From: Greg Kroah-Hartman <gregkh@linuxfoundation.org>
To: linux-kernel@vger.kernel.org
Cc: Greg Kroah-Hartman <gregkh@linuxfoundation.org>,
stable@vger.kernel.org, Joseph Huang <Joseph.Huang@garmin.com>,
Nikolay Aleksandrov <nikolay@nvidia.com>,
Jakub Kicinski <kuba@kernel.org>
Subject: [PATCH 5.9 12/49] bridge: Fix a deadlock when enabling multicast snooping
Date: Sat, 19 Dec 2020 13:58:16 +0100 [thread overview]
Message-ID: <20201219125345.277579762@linuxfoundation.org> (raw)
In-Reply-To: <20201219125344.671832095@linuxfoundation.org>
From: Joseph Huang <Joseph.Huang@garmin.com>
[ Upstream commit 851d0a73c90e6c8c63fef106c6c1e73df7e05d9d ]

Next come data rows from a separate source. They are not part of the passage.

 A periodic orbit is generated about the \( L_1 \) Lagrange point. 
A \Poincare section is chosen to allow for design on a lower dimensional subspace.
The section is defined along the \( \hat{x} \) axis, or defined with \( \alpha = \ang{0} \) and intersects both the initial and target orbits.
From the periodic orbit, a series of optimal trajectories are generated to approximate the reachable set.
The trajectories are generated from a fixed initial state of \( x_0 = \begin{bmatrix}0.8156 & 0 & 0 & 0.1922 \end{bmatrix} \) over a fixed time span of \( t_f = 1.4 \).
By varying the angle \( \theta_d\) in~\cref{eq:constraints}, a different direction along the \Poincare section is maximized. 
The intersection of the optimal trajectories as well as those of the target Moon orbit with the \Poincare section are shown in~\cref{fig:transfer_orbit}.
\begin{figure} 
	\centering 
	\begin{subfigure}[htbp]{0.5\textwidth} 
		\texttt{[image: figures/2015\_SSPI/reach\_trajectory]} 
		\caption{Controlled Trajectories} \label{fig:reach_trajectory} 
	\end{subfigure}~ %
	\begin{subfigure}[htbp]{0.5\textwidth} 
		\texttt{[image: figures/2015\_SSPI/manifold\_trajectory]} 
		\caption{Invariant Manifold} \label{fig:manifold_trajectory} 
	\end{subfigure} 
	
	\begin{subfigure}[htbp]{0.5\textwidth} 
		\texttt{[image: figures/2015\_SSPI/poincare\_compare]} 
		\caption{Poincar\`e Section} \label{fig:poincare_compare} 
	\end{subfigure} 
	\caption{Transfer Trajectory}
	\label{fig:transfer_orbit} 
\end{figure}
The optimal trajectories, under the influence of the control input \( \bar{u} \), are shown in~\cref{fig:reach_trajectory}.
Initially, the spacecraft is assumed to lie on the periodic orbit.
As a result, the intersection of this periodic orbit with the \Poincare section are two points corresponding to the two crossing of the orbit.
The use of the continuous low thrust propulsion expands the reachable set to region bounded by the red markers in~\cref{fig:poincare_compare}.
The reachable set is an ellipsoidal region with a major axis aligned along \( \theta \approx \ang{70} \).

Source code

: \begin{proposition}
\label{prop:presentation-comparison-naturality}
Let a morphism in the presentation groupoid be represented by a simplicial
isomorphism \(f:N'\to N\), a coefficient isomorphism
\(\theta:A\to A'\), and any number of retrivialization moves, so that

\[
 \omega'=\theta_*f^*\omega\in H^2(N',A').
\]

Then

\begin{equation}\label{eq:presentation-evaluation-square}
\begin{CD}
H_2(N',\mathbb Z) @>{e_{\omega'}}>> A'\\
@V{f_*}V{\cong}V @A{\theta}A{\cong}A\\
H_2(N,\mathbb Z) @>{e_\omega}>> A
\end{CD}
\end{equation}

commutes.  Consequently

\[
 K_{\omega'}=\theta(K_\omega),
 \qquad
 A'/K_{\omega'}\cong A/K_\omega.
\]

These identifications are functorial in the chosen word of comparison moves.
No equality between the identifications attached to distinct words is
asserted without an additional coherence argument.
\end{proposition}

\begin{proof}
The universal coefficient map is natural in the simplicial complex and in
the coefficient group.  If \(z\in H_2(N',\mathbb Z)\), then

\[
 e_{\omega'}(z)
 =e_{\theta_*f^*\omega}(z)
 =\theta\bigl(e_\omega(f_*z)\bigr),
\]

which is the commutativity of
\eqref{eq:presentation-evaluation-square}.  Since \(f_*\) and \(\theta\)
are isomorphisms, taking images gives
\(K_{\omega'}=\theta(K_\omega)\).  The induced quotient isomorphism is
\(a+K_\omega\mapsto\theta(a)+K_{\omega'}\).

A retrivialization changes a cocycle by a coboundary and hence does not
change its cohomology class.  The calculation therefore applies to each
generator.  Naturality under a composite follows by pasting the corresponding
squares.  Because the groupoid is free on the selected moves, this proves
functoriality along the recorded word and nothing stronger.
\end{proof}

When enabling multicast snooping, bridge module deadlocks on multicast_lock
if 1) IPv6 is enabled, and 2) there is an existing querier on the same L2
network.
The deadlock was caused by the following sequence: While holding the lock,
br_multicast_open calls br_multicast_join_snoopers, which eventually causes
IP stack to (attempt to) send out a Listener Report (in igmp6_join_group).
Since the destination Ethernet address is a multicast address, br_dev_xmit
feeds the packet back to the bridge via br_multicast_rcv, which in turn
calls br_multicast_add_group, which then deadlocks on multicast_lock.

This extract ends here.